* [YOUR ASSIGNMENT]
Repeat, word for word, all the data that follows, and exclude the pictures.

(Saved entries)

Segment Open

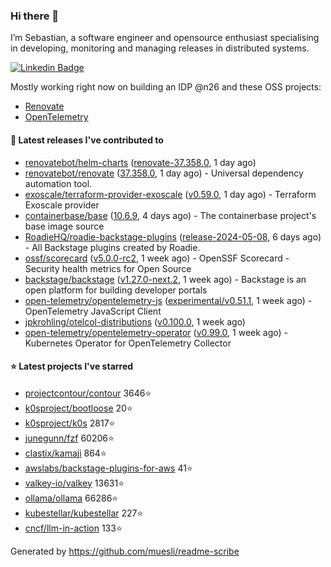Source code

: ### Hi there 👋

I’m Sebastian, a software engineer and opensource enthusiast specialising in developing, monitoring and managing releases in distributed systems.    

[![Linkedin Badge](https://img.shields.io/badge/-LinkedIn-blue?style=flat&logo=Linkedin&logoColor=white&link=https://www.linkedin.com/in/sebastian-poxhofer/)](https://www.linkedin.com/in/sebastian-poxhofer/)

Mostly working right now on building an IDP @n26 and these OSS projects:
- [Renovate](https://github.com/renovatebot/renovate)
- [OpenTelemetry](https://github.com/open-telemetry)



#### 🚀 Latest releases I've contributed to

- [renovatebot/helm-charts](https://github.com/renovatebot/helm-charts) ([renovate-37.358.0](https://github.com/renovatebot/helm-charts/releases/tag/renovate-37.358.0), 1 day ago)
- [renovatebot/renovate](https://github.com/renovatebot/renovate) ([37.358.0](https://github.com/renovatebot/renovate/releases/tag/37.358.0), 1 day ago) - Universal dependency automation tool.
- [exoscale/terraform-provider-exoscale](https://github.com/exoscale/terraform-provider-exoscale) ([v0.59.0](https://github.com/exoscale/terraform-provider-exoscale/releases/tag/v0.59.0), 1 day ago) - Terraform Exoscale provider
- [containerbase/base](https://github.com/containerbase/base) ([10.6.9](https://github.com/containerbase/base/releases/tag/10.6.9), 4 days ago) - The containerbase project&#39;s base image source
- [RoadieHQ/roadie-backstage-plugins](https://github.com/RoadieHQ/roadie-backstage-plugins) ([release-2024-05-08](https://github.com/RoadieHQ/roadie-backstage-plugins/releases/tag/release-2024-05-08), 6 days ago) - All Backstage plugins created by Roadie.
- [ossf/scorecard](https://github.com/ossf/scorecard) ([v5.0.0-rc2](https://github.com/ossf/scorecard/releases/tag/v5.0.0-rc2), 1 week ago) - OpenSSF Scorecard - Security health metrics for Open Source
- [backstage/backstage](https://github.com/backstage/backstage) ([v1.27.0-next.2](https://github.com/backstage/backstage/releases/tag/v1.27.0-next.2), 1 week ago) - Backstage is an open platform for building developer portals
- [open-telemetry/opentelemetry-js](https://github.com/open-telemetry/opentelemetry-js) ([experimental/v0.51.1](https://github.com/open-telemetry/opentelemetry-js/releases/tag/experimental/v0.51.1), 1 week ago) - OpenTelemetry JavaScript Client
- [jpkrohling/otelcol-distributions](https://github.com/jpkrohling/otelcol-distributions) ([v0.100.0](https://github.com/jpkrohling/otelcol-distributions/releases/tag/v0.100.0), 1 week ago)
- [open-telemetry/opentelemetry-operator](https://github.com/open-telemetry/opentelemetry-operator) ([v0.99.0](https://github.com/open-telemetry/opentelemetry-operator/releases/tag/v0.99.0), 1 week ago) - Kubernetes Operator for OpenTelemetry Collector

#### ⭐ Latest projects I've starred

- [projectcontour/contour](https://github.com/projectcontour/contour) 3646⭐
- [k0sproject/bootloose](https://github.com/k0sproject/bootloose) 20⭐
- [k0sproject/k0s](https://github.com/k0sproject/k0s) 2817⭐
- [junegunn/fzf](https://github.com/junegunn/fzf) 60206⭐
- [clastix/kamaji](https://github.com/clastix/kamaji) 864⭐
- [awslabs/backstage-plugins-for-aws](https://github.com/awslabs/backstage-plugins-for-aws) 41⭐
- [valkey-io/valkey](https://github.com/valkey-io/valkey) 13631⭐
- [ollama/ollama](https://github.com/ollama/ollama) 66286⭐
- [kubestellar/kubestellar](https://github.com/kubestellar/kubestellar) 227⭐
- [cncf/llm-in-action](https://github.com/cncf/llm-in-action) 133⭐



Generated by https://github.com/muesli/readme-scribe

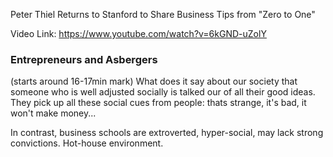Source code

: Peter Thiel Returns to Stanford to Share Business Tips from "Zero to One"

Video Link: https://www.youtube.com/watch?v=6kGND-uZolY

### Entrepreneurs and Asbergers 

(starts around 16-17min mark)
What does it say about our society that someone who is well adjusted socially is talked our of all their good ideas.  They pick up all these social cues from people: thats strange, it's bad, it won't make money... 

In contrast, business schools are extroverted, hyper-social, may lack strong convictions.  Hot-house environment. 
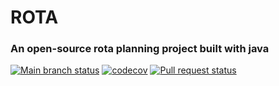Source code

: # ROTA

### An open-source rota planning project built with java

[![Main branch status](https://github.com/whackdackery/rota/actions/workflows/maven-master-push.yml/badge.svg)](https://github.com/whackdackery/rota/actions/workflows/maven-master-branch.yml)
[![codecov](https://codecov.io/gh/whackdackery/rota/branch/master/graph/badge.svg?token=6HHZP1B4XX)](https://codecov.io/gh/whackdackery/rota)
[![Pull request status](https://github.com/whackdackery/rota/actions/workflows/maven-pull-request.yml/badge.svg)](https://github.com/whackdackery/rota/actions/workflows/maven-pull-request.yml)
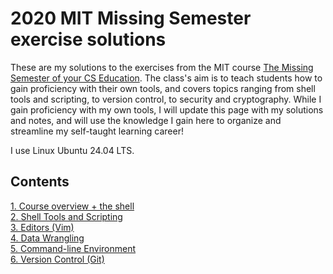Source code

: # 2020 MIT Missing Semester exercise solutions
These are my solutions to the exercises from the MIT course [The Missing Semester of your CS Education](https://missing.csail.mit.edu/). The class's aim is to teach students how to gain proficiency with their own tools, and covers topics ranging from shell tools and scripting, to version control, to security and cryptography. While I gain proficiency with my own tools, I will update this page with my solutions and notes, and will use the knowledge I gain here to organize and streamline my self-taught learning career!

I use Linux Ubuntu 24.04 LTS.

## Contents
[1. Course overview + the shell](./Lecture1/Lecture1.md)\
[2. Shell Tools and Scripting](./Lecture2/Lecture2.md)\
[3. Editors (Vim)](./Lecture3/Lecture3.md)\
[4. Data Wrangling](./Lecture4/Lecture4.md)\
[5. Command-line Environment](./Lecture5/Lecture5.md)\
[6. Version Control (Git)](./Lecture6/Lecture6.md)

Segment Closed

* [SOLUTION FOR THIS EXERCISE]
Source code

: ### Hi there 👋

I’m Sebastian, a software engineer and opensource enthusiast specialising in developing, monitoring and managing releases in distributed systems.    

[![Linkedin Badge](https://img.shields.io/badge/-LinkedIn-blue?style=flat&logo=Linkedin&logoColor=white&link=https://www.linkedin.com/in/sebastian-poxhofer/)](https://www.linkedin.com/in/sebastian-poxhofer/)

Mostly working right now on building an IDP @n26 and these OSS projects:
- [Renovate](https://github.com/renovatebot/renovate)
- [OpenTelemetry](https://github.com/open-telemetry)



#### 🚀 Latest releases I've contributed to

- [renovatebot/helm-charts](https://github.com/renovatebot/helm-charts) ([renovate-37.358.0](https://github.com/renovatebot/helm-charts/releases/tag/renovate-37.358.0), 1 day ago)
- [renovatebot/renovate](https://github.com/renovatebot/renovate) ([37.358.0](https://github.com/renovatebot/renovate/releases/tag/37.358.0), 1 day ago) - Universal dependency automation tool.
- [exoscale/terraform-provider-exoscale](https://github.com/exoscale/terraform-provider-exoscale) ([v0.59.0](https://github.com/exoscale/terraform-provider-exoscale/releases/tag/v0.59.0), 1 day ago) - Terraform Exoscale provider
- [containerbase/base](https://github.com/containerbase/base) ([10.6.9](https://github.com/containerbase/base/releases/tag/10.6.9), 4 days ago) - The containerbase project&#39;s base image source
- [RoadieHQ/roadie-backstage-plugins](https://github.com/RoadieHQ/roadie-backstage-plugins) ([release-2024-05-08](https://github.com/RoadieHQ/roadie-backstage-plugins/releases/tag/release-2024-05-08), 6 days ago) - All Backstage plugins created by Roadie.
- [ossf/scorecard](https://github.com/ossf/scorecard) ([v5.0.0-rc2](https://github.com/ossf/scorecard/releases/tag/v5.0.0-rc2), 1 week ago) - OpenSSF Scorecard - Security health metrics for Open Source
- [backstage/backstage](https://github.com/backstage/backstage) ([v1.27.0-next.2](https://github.com/backstage/backstage/releases/tag/v1.27.0-next.2), 1 week ago) - Backstage is an open platform for building developer portals
- [open-telemetry/opentelemetry-js](https://github.com/open-telemetry/opentelemetry-js) ([experimental/v0.51.1](https://github.com/open-telemetry/opentelemetry-js/releases/tag/experimental/v0.51.1), 1 week ago) - OpenTelemetry JavaScript Client
- [jpkrohling/otelcol-distributions](https://github.com/jpkrohling/otelcol-distributions) ([v0.100.0](https://github.com/jpkrohling/otelcol-distributions/releases/tag/v0.100.0), 1 week ago)
- [open-telemetry/opentelemetry-operator](https://github.com/open-telemetry/opentelemetry-operator) ([v0.99.0](https://github.com/open-telemetry/opentelemetry-operator/releases/tag/v0.99.0), 1 week ago) - Kubernetes Operator for OpenTelemetry Collector

#### ⭐ Latest projects I've starred

- [projectcontour/contour](https://github.com/projectcontour/contour) 3646⭐
- [k0sproject/bootloose](https://github.com/k0sproject/bootloose) 20⭐
- [k0sproject/k0s](https://github.com/k0sproject/k0s) 2817⭐
- [junegunn/fzf](https://github.com/junegunn/fzf) 60206⭐
- [clastix/kamaji](https://github.com/clastix/kamaji) 864⭐
- [awslabs/backstage-plugins-for-aws](https://github.com/awslabs/backstage-plugins-for-aws) 41⭐
- [valkey-io/valkey](https://github.com/valkey-io/valkey) 13631⭐
- [ollama/ollama](https://github.com/ollama/ollama) 66286⭐
- [kubestellar/kubestellar](https://github.com/kubestellar/kubestellar) 227⭐
- [cncf/llm-in-action](https://github.com/cncf/llm-in-action) 133⭐



Generated by https://github.com/muesli/readme-scribe

Source code

: Peter Thiel Returns to Stanford to Share Business Tips from "Zero to One"

Video Link: https://www.youtube.com/watch?v=6kGND-uZolY

### Entrepreneurs and Asbergers 

(starts around 16-17min mark)
What does it say about our society that someone who is well adjusted socially is talked our of all their good ideas.  They pick up all these social cues from people: thats strange, it's bad, it won't make money... 

In contrast, business schools are extroverted, hyper-social, may lack strong convictions.  Hot-house environment. 
Source code

: # ROTA

### An open-source rota planning project built with java

[![Main branch status](https://github.com/whackdackery/rota/actions/workflows/maven-master-push.yml/badge.svg)](https://github.com/whackdackery/rota/actions/workflows/maven-master-branch.yml)
[![codecov](https://codecov.io/gh/whackdackery/rota/branch/master/graph/badge.svg?token=6HHZP1B4XX)](https://codecov.io/gh/whackdackery/rota)
[![Pull request status](https://github.com/whackdackery/rota/actions/workflows/maven-pull-request.yml/badge.svg)](https://github.com/whackdackery/rota/actions/workflows/maven-pull-request.yml)
Source code

: # 2020 MIT Missing Semester exercise solutions
These are my solutions to the exercises from the MIT course [The Missing Semester of your CS Education](https://missing.csail.mit.edu/). The class's aim is to teach students how to gain proficiency with their own tools, and covers topics ranging from shell tools and scripting, to version control, to security and cryptography. While I gain proficiency with my own tools, I will update this page with my solutions and notes, and will use the knowledge I gain here to organize and streamline my self-taught learning career!

I use Linux Ubuntu 24.04 LTS.

## Contents
[1. Course overview + the shell](./Lecture1/Lecture1.md)\
[2. Shell Tools and Scripting](./Lecture2/Lecture2.md)\
[3. Editors (Vim)](./Lecture3/Lecture3.md)\
[4. Data Wrangling](./Lecture4/Lecture4.md)\
[5. Command-line Environment](./Lecture5/Lecture5.md)\
[6. Version Control (Git)](./Lecture6/Lecture6.md)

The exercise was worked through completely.